Y en los casos en los que pueda constatarse una afectación de la capacidad del sujeto debida al consumo de alcohol de menor intensidad, debería reconducirse a la atenuante analógica del artículo 21.6ª, pues no es imaginable que la voluntad legislativa de 1995 haya sido negar todo efecto atenuatorio de la responsabilidad penal a una situación que supone sin duda un mayor o menor aminoramiento de la imputabilidad, (STS nº 60/2002, de 28 de enero ).
En cualquier caso, en el actual sistema del Código Penal, cuando se trata de circunstancias que afectan a las capacidades del sujeto, no es suficiente con determinar la causa que las origina, sino que es preciso además especificar los efectos producidos en el caso concreto. En particular, cuando se trata de la ingesta de bebidas alcohólicas, es necesario determinar de alguna forma los líquidos ingeridos o al menos la existencia del consumo junto con datos que permitan su valoración, y además precisar suficientemente los efectos que ha causado en la capacidad del sujeto para entender la ilicitud del hecho o para actuar conforme a esa comprensión. Y en este sentido es particularmente útil acudir a la conducta del sujeto no solo en relación a los concretos hechos constitutivos del delito, sino también a todos aquellos otros periféricos al mismo, que pueden aportar datos sobre su estado.".
En aplicación de la doctrina expuesta, ha de ratificarse, como se ha enunciado, el criterio del juzgador "a quo", pues aunque, efectivamente, la víctima manifestó que el acusado estaba borracho, ello no es suficiente para la apreciación de la atenuante que se pretende, pues ni se ha determinado ( ya se ha hecho constar que el acusado se acogió en el acto del juicio a su derecho a ano declarar) la cantidad y la clase de bebidas que pudo ingerir el acusado ni, aun menos, si tal ingestión alteraba de alguna manera sus facultades cognoscitivas y/o volitivas, habiendo de hacerse mención a la doctrina jurisprudencia que de forma constante, reiterada y pacífica viene estableciendo que la apreciación de circunstancias modificativas de la responsabilidad criminal exige que sus presupuestos fácticos se encuentren tan acreditados como el hecho mismo (por todas, sentencia del Tribunal Supremo de 10 de octubre de 2001 ), extremos que en absoluto han sido cumplimentados en el caso que nos ocupa, lo que ha de conducir, con todo lo expuesto anteriormente, a la íntegra confirmación de la resolución que se recurre.

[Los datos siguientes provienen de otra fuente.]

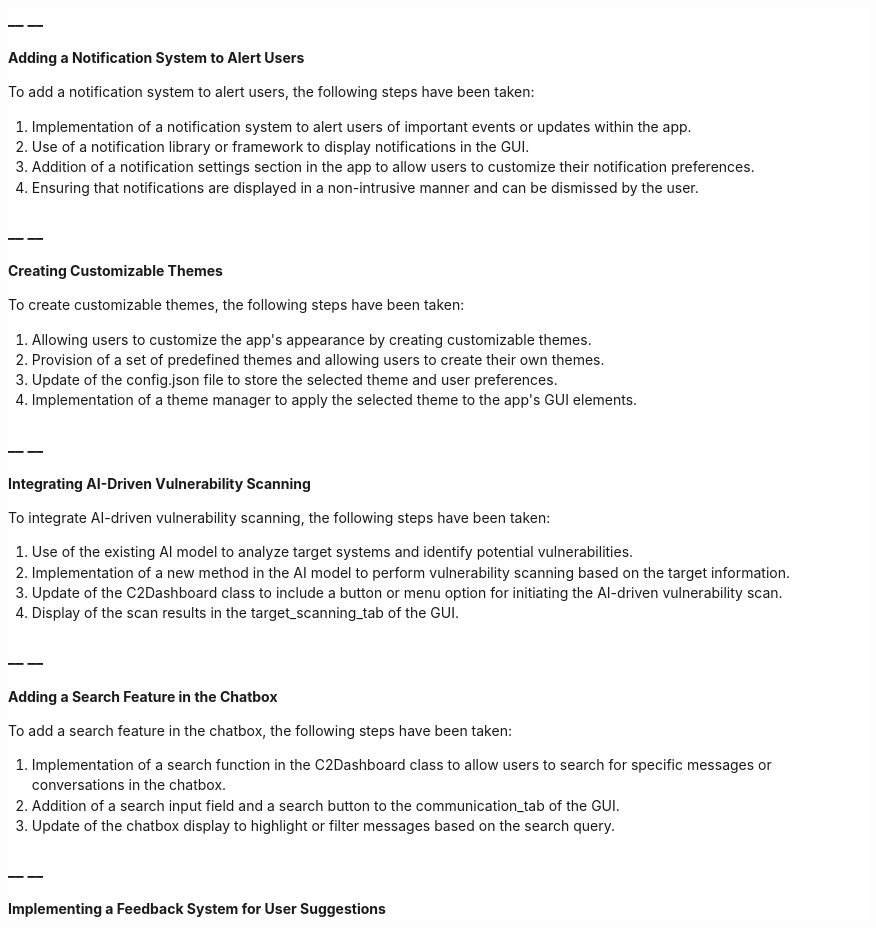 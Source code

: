 ### __ __


**Adding a Notification System to Alert Users**

To add a notification system to alert users, the following steps have been taken:

1. Implementation of a notification system to alert users of important events or updates within the app.
2. Use of a notification library or framework to display notifications in the GUI.
3. Addition of a notification settings section in the app to allow users to customize their notification preferences.
4. Ensuring that notifications are displayed in a non-intrusive manner and can be dismissed by the user.

### __ __


**Creating Customizable Themes**

To create customizable themes, the following steps have been taken:

1. Allowing users to customize the app's appearance by creating customizable themes.
2. Provision of a set of predefined themes and allowing users to create their own themes.
3. Update of the config.json file to store the selected theme and user preferences.
4. Implementation of a theme manager to apply the selected theme to the app's GUI elements.

### __ __


**Integrating AI-Driven Vulnerability Scanning**

To integrate AI-driven vulnerability scanning, the following steps have been taken:

1. Use of the existing AI model to analyze target systems and identify potential vulnerabilities.
2. Implementation of a new method in the AI model to perform vulnerability scanning based on the target information.
3. Update of the C2Dashboard class to include a button or menu option for initiating the AI-driven vulnerability scan.
4. Display of the scan results in the target_scanning_tab of the GUI.

### __ __


**Adding a Search Feature in the Chatbox**

To add a search feature in the chatbox, the following steps have been taken:

1. Implementation of a search function in the C2Dashboard class to allow users to search for specific messages or conversations in the chatbox.
2. Addition of a search input field and a search button to the communication_tab of the GUI.
3. Update of the chatbox display to highlight or filter messages based on the search query.

### __ __


**Implementing a Feedback System for User Suggestions**
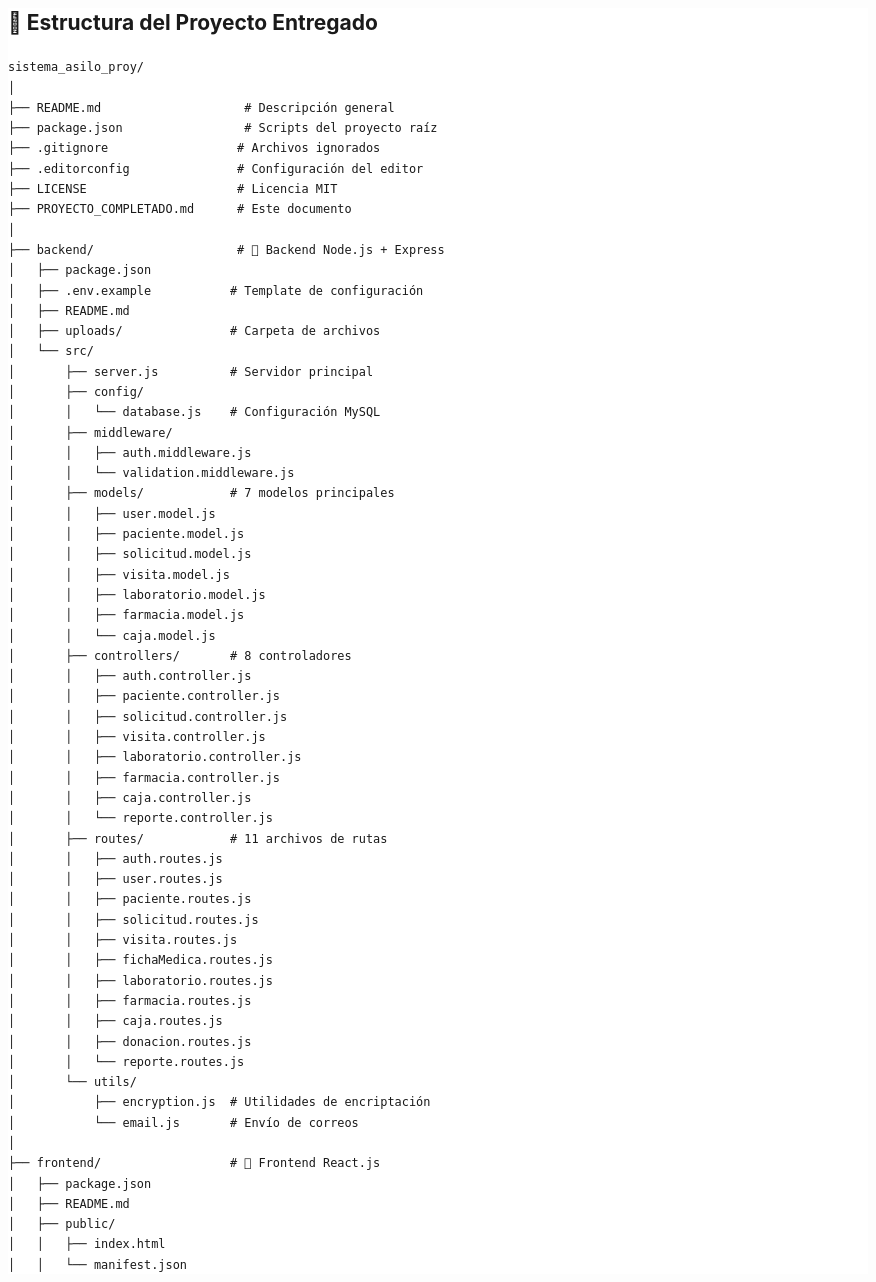 
## 📂 Estructura del Proyecto Entregado

```
sistema_asilo_proy/
│
├── README.md                    # Descripción general
├── package.json                 # Scripts del proyecto raíz
├── .gitignore                  # Archivos ignorados
├── .editorconfig               # Configuración del editor
├── LICENSE                     # Licencia MIT
├── PROYECTO_COMPLETADO.md      # Este documento
│
├── backend/                    # 🔧 Backend Node.js + Express
│   ├── package.json
│   ├── .env.example           # Template de configuración
│   ├── README.md
│   ├── uploads/               # Carpeta de archivos
│   └── src/
│       ├── server.js          # Servidor principal
│       ├── config/
│       │   └── database.js    # Configuración MySQL
│       ├── middleware/
│       │   ├── auth.middleware.js
│       │   └── validation.middleware.js
│       ├── models/            # 7 modelos principales
│       │   ├── user.model.js
│       │   ├── paciente.model.js
│       │   ├── solicitud.model.js
│       │   ├── visita.model.js
│       │   ├── laboratorio.model.js
│       │   ├── farmacia.model.js
│       │   └── caja.model.js
│       ├── controllers/       # 8 controladores
│       │   ├── auth.controller.js
│       │   ├── paciente.controller.js
│       │   ├── solicitud.controller.js
│       │   ├── visita.controller.js
│       │   ├── laboratorio.controller.js
│       │   ├── farmacia.controller.js
│       │   ├── caja.controller.js
│       │   └── reporte.controller.js
│       ├── routes/            # 11 archivos de rutas
│       │   ├── auth.routes.js
│       │   ├── user.routes.js
│       │   ├── paciente.routes.js
│       │   ├── solicitud.routes.js
│       │   ├── visita.routes.js
│       │   ├── fichaMedica.routes.js
│       │   ├── laboratorio.routes.js
│       │   ├── farmacia.routes.js
│       │   ├── caja.routes.js
│       │   ├── donacion.routes.js
│       │   └── reporte.routes.js
│       └── utils/
│           ├── encryption.js  # Utilidades de encriptación
│           └── email.js       # Envío de correos
│
├── frontend/                  # 🎨 Frontend React.js
│   ├── package.json
│   ├── README.md
│   ├── public/
│   │   ├── index.html
│   │   └── manifest.json
```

QUINTO: No se aprecian motivos para la imposición a parte determinada de las costas de este recurso.
Vistos los artículos citados y demás de general aplicación al caso, administrando justicia en nombre del Rey:
Fallo
Que, con desestimación del recurso interpuesto por la representación procesal de Manuel contra la sentencia del Ilmo. Sr. Magistrado- Juez del Juzgado de lo Penal nº 26 de Madrid, cuyo fallo literalmente se transcribe en los Antecedentes que preceden, debemos confirmar y confirmamos la resolución recurrida, declarando de oficio las costas de esta instancia.
Notifíquese esta sentencia a las partes. Contra la presente, no cabe recurso ordinario alguno.
Devuélvanse los autos originales al Juzgado de procedencia, con testimonio de esta sentencia para su conocimiento y cumplimiento.
Así por esta sentencia, de la que se llevará Certificación al rollo de sala, lo pronunciamos, mandamos y firmamos.
PUBLICACIÓN: En la misma fecha fue leída y publicada la anterior resolución por el Ilmo. Sr/a. Magistrado que la dictó, celebrando Audiencia Pública. Doy fe.
DILIGENCIA: Seguidamente se procede a cumplimentar la notificación de la anterior resolución. Doy fe.